» Provided records:
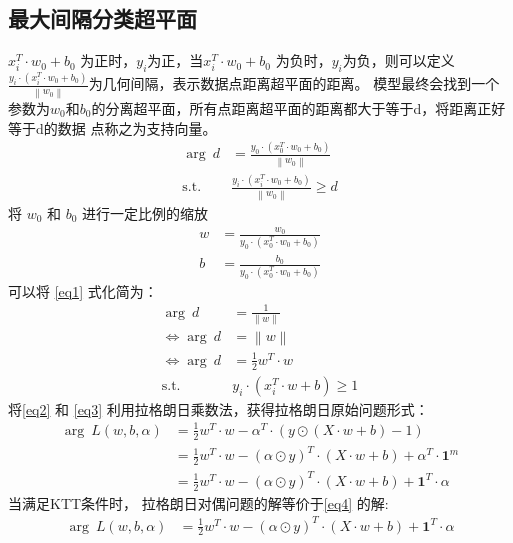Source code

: \documentclass[12pt, a4paper, oneside]{ctexart}
\begin{document}
\subsection{最大间隔分类超平面}
$x_i^T \cdot w_0 + b_0$ 为正时，$y_i$为正，当$x_i^T \cdot w_0 + b_0$ 为负时，$y_i$为负，则可以定义
$\frac{y_i \cdot (x_i^T \cdot w_0 + b_0)}{ \left\|w_0\right\|}$为几何间隔，表示数据点距离超平面的距离。
模型最终会找到一个参数为$w_0$和$b_0$的分离超平面，所有点距离超平面的距离都大于等于d，将距离正好等于d的数据
点称之为支持向量。
\begin{align}
    \mathop{\arg\max_{w_0, b_0}} \ d &= \frac{y_0 \cdot (x_0^T \cdot w_0 + b_0)}{ \left\|w_0\right\|} 			\label{eq1}\\
	\mathrm{ s.t. }\ \   &\frac{y_i \cdot (x_i^T \cdot w_0 + b_0)}{ \left\|w_0\right\|} \geq d				\nonumber
\end{align}
将 $w_0$ 和 $b_0$ 进行一定比例的缩放
\begin{align}
	w &= \frac{w_0 }{ y_0 \cdot (x_0^T \cdot w_0 + b_0)} 			\nonumber\\
    b &= \frac{b_0 }{ y_0 \cdot (x_0^T \cdot w_0 + b_0)} 			\nonumber
\end{align}
可以将 \eqref{eq1} 式化简为：
\begin{align}
	\mathop{\arg\max_{w}} \ d &= \frac{1}{ \left\|w\right\|} 			\nonumber\\
    \Leftrightarrow   \mathop{\arg\min_{w}}  \ d &=  \left\|w\right\| \nonumber\\
    \Leftrightarrow   \mathop{\arg\min_{w}}  \ d &=  \frac{1}{2}w^T \cdot w \label{eq2}\\
    \mathrm{ s.t. }\ \   & y_i \cdot (x_i^T \cdot w + b) \geq 1				\label{eq3}
\end{align}
将\eqref{eq2} 和 \eqref{eq3} 利用拉格朗日乘数法，获得拉格朗日原始问题形式：
\begin{align}
    \mathop{\arg\min_{w,b}\max_{\alpha}} \ 	L(w, b, {\alpha}) &= \frac{1}{2}	w^T \cdot w  - {\alpha} ^T \cdot  (y \odot (X \cdot w + b) - 1) \nonumber\\
        &= \frac{1}{2}	w^T \cdot w  - (\alpha \odot y) ^T \cdot  (X \cdot w + b) + \alpha^T \cdot \boldsymbol{1}^m \nonumber\\
        &= \frac{1}{2}	w^T \cdot w  - (\alpha \odot y) ^T \cdot  (X \cdot w + b) + \boldsymbol{1}^T\cdot\alpha \label{eq4}
\end{align}
当满足KTT条件时， 拉格朗日对偶问题的解等价于\eqref{eq4} 的解:
\begin{align}
    \mathop{\arg\max_{\alpha}\min_{w,b}} \ 	L(w, b, {\alpha}) &= \frac{1}{2}	w^T \cdot w  - (\alpha \odot y) ^T \cdot  (X \cdot w + b) + \boldsymbol{1}^T\cdot\alpha \label{eq5}
\end{align}
\end{document}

» The task: If a line above holds the string "eqref", return it as it stands.

» Solution to this exercise:
可以将 \eqref{eq1} 式化简为：
将\eqref{eq2} 和 \eqref{eq3} 利用拉格朗日乘数法，获得拉格朗日原始问题形式：
当满足KTT条件时， 拉格朗日对偶问题的解等价于\eqref{eq4} 的解:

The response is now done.